— TASK DETAILS —
Every line holding the string "bigserial" should be copied out of the listing.

— DATA SUPPLIED —
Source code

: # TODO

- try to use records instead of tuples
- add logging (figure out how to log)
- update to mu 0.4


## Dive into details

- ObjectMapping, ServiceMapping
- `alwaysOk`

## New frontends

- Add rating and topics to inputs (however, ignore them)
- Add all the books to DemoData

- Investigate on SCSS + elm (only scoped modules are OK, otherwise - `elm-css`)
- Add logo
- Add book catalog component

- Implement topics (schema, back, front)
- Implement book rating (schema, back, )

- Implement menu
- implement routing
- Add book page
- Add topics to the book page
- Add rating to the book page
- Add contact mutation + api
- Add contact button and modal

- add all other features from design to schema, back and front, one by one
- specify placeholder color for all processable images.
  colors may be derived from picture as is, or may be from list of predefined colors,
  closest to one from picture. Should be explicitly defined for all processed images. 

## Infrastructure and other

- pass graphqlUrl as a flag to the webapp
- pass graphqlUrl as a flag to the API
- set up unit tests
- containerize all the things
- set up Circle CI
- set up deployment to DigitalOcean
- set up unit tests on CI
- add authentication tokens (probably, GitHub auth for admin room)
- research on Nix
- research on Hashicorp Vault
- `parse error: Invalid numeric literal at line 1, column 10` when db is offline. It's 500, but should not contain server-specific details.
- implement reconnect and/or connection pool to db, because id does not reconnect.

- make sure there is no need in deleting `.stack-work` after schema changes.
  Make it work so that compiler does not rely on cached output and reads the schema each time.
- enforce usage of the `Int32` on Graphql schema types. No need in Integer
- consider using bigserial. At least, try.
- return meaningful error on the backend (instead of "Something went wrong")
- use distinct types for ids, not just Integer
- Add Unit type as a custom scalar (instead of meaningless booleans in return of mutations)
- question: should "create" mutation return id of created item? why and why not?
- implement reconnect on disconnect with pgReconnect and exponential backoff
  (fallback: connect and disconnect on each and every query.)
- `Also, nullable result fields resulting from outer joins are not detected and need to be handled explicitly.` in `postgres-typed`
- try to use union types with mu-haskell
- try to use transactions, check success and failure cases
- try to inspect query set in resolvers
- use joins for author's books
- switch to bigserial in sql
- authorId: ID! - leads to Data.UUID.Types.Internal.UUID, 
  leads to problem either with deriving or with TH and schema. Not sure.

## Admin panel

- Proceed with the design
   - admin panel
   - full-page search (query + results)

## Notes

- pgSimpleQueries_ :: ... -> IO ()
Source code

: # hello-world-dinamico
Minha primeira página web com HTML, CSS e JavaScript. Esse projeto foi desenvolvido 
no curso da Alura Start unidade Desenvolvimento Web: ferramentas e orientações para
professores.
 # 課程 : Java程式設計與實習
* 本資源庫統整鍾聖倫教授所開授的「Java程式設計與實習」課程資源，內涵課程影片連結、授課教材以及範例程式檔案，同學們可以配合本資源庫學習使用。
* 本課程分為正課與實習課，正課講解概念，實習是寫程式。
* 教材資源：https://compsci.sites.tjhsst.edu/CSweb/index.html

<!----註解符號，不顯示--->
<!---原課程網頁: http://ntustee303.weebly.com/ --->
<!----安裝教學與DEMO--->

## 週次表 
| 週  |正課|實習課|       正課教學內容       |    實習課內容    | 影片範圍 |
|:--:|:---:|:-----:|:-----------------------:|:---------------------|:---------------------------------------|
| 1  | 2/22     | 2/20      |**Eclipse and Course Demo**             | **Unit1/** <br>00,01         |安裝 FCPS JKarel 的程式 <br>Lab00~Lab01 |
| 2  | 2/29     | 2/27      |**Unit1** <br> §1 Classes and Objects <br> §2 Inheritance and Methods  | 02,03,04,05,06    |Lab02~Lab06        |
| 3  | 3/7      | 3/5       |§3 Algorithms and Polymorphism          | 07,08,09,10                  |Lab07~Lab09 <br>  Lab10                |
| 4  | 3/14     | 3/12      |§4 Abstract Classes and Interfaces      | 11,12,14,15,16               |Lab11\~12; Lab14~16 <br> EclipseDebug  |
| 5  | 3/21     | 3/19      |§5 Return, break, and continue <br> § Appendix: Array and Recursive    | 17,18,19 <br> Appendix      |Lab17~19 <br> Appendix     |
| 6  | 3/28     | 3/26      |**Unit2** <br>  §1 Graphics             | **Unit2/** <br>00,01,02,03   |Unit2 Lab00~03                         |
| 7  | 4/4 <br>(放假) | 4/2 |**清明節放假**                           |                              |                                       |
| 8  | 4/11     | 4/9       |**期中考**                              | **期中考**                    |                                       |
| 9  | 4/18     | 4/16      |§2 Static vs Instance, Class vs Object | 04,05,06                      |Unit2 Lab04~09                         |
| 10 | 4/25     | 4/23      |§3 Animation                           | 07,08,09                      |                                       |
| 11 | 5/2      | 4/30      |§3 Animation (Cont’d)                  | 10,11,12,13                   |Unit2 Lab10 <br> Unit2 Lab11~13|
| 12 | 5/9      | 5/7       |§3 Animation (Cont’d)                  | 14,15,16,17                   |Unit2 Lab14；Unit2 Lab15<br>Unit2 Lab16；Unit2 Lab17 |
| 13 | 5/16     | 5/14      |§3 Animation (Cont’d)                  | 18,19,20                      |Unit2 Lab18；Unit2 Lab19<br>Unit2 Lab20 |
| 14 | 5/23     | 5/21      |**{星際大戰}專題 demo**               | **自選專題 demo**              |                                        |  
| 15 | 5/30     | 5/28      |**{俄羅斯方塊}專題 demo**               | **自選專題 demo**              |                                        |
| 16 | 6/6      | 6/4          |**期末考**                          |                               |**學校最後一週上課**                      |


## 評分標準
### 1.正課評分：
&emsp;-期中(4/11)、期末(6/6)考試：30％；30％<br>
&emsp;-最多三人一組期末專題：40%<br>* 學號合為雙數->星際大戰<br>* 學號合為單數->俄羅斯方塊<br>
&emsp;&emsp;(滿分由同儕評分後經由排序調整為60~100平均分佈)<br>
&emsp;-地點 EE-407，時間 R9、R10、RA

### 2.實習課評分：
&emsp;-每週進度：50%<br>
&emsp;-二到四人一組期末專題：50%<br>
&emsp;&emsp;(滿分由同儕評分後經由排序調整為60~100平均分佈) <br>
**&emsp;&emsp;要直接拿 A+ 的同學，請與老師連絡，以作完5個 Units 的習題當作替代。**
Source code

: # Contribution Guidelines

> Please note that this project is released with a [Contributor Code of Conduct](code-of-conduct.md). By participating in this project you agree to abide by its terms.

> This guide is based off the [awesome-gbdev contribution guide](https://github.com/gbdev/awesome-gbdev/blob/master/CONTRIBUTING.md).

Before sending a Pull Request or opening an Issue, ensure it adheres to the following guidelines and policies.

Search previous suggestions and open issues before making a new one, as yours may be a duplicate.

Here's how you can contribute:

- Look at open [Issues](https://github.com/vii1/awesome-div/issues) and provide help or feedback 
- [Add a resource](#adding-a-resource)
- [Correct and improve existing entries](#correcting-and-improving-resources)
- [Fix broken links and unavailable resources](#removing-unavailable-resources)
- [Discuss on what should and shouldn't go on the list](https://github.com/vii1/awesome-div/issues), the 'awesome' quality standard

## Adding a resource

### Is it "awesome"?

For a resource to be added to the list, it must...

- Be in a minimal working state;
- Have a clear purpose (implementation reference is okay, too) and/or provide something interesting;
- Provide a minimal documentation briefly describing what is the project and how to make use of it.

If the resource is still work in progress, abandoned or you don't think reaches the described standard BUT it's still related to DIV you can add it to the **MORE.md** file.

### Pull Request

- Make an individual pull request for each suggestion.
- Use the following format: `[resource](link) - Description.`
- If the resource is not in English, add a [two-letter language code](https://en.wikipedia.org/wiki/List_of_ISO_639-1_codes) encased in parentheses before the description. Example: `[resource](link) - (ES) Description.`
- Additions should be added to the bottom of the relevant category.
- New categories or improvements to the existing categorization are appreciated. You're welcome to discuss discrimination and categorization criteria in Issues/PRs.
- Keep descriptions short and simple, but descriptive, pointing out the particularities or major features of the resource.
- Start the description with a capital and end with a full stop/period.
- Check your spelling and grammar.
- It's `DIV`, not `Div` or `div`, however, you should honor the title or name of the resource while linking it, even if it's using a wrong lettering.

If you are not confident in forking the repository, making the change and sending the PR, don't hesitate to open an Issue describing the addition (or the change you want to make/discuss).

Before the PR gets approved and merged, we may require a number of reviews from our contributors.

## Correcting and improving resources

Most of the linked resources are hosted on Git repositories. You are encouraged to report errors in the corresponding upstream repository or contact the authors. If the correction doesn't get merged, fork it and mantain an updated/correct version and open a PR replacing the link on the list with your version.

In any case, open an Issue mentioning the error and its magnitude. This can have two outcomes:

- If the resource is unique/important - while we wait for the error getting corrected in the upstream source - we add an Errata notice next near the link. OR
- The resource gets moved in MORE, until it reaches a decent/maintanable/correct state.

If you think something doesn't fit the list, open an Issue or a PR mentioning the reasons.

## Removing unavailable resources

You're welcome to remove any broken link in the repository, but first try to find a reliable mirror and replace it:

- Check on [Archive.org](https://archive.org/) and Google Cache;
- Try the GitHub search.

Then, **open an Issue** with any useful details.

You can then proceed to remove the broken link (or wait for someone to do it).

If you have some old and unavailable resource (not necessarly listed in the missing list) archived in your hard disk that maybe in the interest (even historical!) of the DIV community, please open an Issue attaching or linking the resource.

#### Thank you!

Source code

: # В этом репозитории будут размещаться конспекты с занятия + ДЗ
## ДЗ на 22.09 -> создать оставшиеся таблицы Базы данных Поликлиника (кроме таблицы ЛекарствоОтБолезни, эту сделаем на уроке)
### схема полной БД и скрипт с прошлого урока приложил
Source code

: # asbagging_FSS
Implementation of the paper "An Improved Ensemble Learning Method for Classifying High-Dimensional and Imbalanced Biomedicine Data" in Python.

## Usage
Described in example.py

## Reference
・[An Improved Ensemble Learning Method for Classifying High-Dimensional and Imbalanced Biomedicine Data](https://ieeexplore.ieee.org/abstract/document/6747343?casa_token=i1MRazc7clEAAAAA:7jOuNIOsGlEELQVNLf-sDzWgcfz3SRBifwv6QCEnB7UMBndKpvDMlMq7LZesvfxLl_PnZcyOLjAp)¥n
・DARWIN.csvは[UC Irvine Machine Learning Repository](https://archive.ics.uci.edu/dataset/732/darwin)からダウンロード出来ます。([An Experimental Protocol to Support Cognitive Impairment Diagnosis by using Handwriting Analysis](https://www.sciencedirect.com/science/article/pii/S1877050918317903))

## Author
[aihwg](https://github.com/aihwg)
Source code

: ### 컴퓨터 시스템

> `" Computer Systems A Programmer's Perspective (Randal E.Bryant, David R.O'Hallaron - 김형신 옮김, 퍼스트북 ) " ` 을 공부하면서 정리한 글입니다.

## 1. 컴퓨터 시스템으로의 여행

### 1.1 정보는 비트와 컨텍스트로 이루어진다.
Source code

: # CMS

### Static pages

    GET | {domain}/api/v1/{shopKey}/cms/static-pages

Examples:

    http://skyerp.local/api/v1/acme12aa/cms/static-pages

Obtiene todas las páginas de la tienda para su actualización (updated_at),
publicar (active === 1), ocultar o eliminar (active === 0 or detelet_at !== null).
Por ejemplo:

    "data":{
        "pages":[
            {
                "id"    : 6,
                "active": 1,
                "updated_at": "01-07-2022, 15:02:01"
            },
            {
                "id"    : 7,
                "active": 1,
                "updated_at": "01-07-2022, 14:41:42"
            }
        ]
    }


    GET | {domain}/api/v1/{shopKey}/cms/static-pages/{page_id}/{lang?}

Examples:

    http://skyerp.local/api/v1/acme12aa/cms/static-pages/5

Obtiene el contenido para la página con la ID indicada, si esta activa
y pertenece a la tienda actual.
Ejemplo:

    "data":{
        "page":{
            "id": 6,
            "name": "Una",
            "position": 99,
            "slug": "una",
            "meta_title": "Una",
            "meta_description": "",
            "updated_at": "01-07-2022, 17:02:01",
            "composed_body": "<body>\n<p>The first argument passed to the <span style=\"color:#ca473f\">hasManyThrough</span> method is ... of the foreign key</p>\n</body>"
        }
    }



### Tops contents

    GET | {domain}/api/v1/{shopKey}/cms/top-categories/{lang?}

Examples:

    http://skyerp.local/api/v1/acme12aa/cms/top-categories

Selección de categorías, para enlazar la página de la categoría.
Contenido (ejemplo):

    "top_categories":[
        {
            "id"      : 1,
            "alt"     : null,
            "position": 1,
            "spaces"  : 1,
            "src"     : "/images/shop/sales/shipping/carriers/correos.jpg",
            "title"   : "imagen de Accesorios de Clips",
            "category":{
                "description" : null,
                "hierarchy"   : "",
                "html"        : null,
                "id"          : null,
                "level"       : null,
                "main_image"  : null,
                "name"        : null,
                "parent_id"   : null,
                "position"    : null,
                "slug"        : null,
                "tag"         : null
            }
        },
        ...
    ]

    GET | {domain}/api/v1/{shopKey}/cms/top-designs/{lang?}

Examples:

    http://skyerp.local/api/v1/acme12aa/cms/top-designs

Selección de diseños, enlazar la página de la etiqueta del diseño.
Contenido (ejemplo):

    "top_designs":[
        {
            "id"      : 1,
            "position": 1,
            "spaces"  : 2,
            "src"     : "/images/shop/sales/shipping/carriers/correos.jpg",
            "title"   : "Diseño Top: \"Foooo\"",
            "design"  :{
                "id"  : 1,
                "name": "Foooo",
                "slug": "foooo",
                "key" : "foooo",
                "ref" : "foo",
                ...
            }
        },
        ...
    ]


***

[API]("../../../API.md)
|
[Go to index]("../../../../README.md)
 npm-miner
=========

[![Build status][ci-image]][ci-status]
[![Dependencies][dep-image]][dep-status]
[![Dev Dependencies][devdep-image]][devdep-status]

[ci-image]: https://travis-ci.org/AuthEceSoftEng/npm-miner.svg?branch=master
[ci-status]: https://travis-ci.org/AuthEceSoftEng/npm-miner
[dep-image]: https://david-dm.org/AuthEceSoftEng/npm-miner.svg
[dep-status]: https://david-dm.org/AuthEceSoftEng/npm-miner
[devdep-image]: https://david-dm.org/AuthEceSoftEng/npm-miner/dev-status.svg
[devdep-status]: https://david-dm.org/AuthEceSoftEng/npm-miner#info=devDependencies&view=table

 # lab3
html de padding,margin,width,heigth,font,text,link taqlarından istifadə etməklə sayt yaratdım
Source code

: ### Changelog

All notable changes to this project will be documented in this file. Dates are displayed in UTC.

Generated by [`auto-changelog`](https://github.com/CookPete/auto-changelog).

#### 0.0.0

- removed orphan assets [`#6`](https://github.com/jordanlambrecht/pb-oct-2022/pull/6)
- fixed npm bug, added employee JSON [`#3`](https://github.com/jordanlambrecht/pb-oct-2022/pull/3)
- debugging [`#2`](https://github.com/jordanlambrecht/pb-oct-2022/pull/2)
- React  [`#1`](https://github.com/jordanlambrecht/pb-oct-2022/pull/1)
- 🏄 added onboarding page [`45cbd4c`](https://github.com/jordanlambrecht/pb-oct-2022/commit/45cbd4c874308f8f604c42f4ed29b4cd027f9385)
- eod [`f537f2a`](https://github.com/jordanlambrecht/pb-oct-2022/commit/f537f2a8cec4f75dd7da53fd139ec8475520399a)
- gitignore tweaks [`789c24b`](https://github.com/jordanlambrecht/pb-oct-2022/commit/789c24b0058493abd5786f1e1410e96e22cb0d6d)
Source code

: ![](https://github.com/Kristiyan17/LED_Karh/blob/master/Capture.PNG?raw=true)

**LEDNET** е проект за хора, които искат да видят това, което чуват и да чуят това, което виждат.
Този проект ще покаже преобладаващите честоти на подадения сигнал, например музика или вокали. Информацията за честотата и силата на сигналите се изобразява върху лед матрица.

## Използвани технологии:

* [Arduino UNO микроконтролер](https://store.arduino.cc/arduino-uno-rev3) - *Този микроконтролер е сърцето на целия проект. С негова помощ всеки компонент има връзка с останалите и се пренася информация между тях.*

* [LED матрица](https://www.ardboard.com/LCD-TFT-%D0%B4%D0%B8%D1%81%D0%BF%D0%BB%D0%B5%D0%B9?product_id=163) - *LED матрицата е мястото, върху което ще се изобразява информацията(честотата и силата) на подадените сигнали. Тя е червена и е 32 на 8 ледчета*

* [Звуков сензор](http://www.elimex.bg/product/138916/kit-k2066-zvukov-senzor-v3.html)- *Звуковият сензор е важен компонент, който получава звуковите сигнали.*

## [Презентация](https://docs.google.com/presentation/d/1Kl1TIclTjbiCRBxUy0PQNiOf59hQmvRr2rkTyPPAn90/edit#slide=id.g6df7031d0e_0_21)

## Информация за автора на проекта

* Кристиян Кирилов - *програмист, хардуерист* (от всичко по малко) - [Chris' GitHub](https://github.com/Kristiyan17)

— WORKED SOLUTION —
- consider using bigserial. At least, try.
- switch to bigserial in sql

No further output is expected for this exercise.